Exactly as written, repeat all of the records below.

▶ _Task input_
******************************

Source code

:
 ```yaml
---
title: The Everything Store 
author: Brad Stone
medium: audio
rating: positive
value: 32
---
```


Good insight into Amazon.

******************************

▶ _Output for this exercise_
Source code

:
 ```yaml
---
title: The Everything Store 
author: Brad Stone
medium: audio
rating: positive
value: 32
---
```


Good insight into Amazon.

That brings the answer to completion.